■ **Exercise data**:
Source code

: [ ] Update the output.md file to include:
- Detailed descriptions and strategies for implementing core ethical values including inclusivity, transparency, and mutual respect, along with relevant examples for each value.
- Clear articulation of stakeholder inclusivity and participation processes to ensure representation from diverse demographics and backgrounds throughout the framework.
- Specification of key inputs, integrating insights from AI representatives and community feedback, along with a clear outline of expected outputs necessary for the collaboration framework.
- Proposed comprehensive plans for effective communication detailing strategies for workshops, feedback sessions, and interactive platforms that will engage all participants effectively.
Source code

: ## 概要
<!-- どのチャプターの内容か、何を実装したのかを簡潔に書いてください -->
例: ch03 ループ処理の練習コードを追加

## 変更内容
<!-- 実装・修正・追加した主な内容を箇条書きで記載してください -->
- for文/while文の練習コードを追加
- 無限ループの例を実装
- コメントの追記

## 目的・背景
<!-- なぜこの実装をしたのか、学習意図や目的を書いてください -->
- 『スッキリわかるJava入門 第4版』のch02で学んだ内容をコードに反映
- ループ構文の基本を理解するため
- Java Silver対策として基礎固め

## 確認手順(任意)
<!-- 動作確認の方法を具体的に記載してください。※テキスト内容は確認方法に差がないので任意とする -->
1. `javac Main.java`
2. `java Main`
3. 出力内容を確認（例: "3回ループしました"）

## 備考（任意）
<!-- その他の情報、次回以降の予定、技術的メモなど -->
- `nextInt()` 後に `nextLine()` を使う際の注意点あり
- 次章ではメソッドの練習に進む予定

■ **Your objective**: The expected output is the run of lines from the one that includes "例: ch03 ループ処理の練習コードを追加" through the end of the listing above, exactly as they stand.

■ **Final answer**:
例: ch03 ループ処理の練習コードを追加

## 変更内容
<!-- 実装・修正・追加した主な内容を箇条書きで記載してください -->
- for文/while文の練習コードを追加
- 無限ループの例を実装
- コメントの追記

## 目的・背景
<!-- なぜこの実装をしたのか、学習意図や目的を書いてください -->
- 『スッキリわかるJava入門 第4版』のch02で学んだ内容をコードに反映
- ループ構文の基本を理解するため
- Java Silver対策として基礎固め

## 確認手順(任意)
<!-- 動作確認の方法を具体的に記載してください。※テキスト内容は確認方法に差がないので任意とする -->
1. `javac Main.java`
2. `java Main`
3. 出力内容を確認（例: "3回ループしました"）

## 備考（任意）
<!-- その他の情報、次回以降の予定、技術的メモなど -->
- `nextInt()` 後に `nextLine()` を使う際の注意点あり
- 次章ではメソッドの練習に進む予定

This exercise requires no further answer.